Energy and Buildings

Domestic and commercial buildings account for fifty per cent of the UK’s total emissions of the main greenhouse gas, carbon dioxide (CO2). This represented over 275 million tonnes of CO2 in 1993 3,4. The trend for the increasing use of computers and the over-use of air conditioning is a problem. Studies done for the Department of Trade and Industry show that electricity use in buildings is likely to be ten to fifteen per cent higher in the year 2000 than in 1990 5.

These figures are more alarming when urban areas are examined. The commercial sector uses 25 per cent of London’s energy and is responsible for thirty per cent of the capital’s CO2 emissions. In parts of central London commercial energy use is equivalent to an annual consumption of 33,000 tonnes of coal per square kilometre 6.

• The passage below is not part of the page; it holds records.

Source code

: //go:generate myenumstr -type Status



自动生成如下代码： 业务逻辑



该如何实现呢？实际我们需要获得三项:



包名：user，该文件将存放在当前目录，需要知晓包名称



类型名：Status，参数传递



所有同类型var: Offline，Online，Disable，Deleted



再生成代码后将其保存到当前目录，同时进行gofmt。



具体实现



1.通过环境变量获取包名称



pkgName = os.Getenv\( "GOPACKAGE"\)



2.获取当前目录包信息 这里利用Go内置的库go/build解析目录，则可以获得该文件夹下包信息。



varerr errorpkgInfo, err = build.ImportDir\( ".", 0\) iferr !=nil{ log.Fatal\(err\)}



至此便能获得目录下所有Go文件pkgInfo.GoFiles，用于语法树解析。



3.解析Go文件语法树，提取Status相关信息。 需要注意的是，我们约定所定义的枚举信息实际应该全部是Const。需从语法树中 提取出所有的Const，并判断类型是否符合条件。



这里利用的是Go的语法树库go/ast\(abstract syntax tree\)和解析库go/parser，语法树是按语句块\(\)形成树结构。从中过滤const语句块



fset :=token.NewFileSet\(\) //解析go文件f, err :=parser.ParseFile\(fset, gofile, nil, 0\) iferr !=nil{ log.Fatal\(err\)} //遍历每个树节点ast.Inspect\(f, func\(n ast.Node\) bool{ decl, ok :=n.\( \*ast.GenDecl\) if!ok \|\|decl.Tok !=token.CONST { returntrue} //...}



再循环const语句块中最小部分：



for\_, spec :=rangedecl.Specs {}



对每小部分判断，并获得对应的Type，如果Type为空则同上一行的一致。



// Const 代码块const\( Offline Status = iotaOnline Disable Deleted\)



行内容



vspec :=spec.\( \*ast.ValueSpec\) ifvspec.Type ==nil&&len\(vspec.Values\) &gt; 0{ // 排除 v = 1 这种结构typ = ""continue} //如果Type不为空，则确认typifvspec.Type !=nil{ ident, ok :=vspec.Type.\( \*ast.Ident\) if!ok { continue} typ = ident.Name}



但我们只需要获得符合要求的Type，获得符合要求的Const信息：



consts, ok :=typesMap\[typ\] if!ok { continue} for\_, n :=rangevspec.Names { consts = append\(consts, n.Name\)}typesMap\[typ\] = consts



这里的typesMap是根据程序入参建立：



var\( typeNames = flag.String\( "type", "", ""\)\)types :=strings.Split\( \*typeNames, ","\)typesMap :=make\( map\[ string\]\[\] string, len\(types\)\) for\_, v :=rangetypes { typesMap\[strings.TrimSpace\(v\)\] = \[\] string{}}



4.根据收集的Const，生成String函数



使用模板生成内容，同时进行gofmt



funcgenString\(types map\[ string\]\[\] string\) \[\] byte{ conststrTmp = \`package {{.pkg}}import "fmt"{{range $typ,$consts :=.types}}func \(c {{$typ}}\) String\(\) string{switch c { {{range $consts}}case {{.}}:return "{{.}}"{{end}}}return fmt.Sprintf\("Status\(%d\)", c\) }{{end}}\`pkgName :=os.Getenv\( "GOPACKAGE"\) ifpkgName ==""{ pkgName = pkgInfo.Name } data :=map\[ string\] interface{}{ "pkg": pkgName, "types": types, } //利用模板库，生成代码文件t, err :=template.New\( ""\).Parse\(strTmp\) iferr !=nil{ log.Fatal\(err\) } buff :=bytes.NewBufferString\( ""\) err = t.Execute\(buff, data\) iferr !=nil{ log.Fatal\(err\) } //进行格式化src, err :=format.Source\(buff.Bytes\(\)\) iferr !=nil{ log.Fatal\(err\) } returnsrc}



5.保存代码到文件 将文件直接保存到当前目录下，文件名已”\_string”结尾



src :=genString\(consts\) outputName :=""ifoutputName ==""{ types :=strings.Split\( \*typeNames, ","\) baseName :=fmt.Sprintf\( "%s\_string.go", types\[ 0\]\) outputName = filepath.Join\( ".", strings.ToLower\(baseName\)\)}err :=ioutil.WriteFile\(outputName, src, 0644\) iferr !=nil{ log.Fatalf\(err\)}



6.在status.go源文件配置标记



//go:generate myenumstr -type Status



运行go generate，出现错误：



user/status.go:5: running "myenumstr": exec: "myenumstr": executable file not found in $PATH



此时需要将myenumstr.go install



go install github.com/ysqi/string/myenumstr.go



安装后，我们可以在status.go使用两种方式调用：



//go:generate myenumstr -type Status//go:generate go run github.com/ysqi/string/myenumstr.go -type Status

The desire to reduce the impacts of such intense energy use has led many architects and building developers to use a variety of energy efficient building techniques such as the incorporation of passive solar design and natural ventilation. The trend for greener buildings is increasing, and 25 per cent of new buildings7 are classified under the BREEAM environmental rating.

As the only electricity generating renewable technology that can be deployed directly in the urban environment, solar photovoltaic power offers architects and the building industry an opportunity to go one stage further in the design of low energy buildings by using solar energy to create a supply of clean, climate-friendly electricity. Every square metre of solar photovoltaics installed on a building in the UK will, in its lifetime, displace one tonne of carbon dioxide.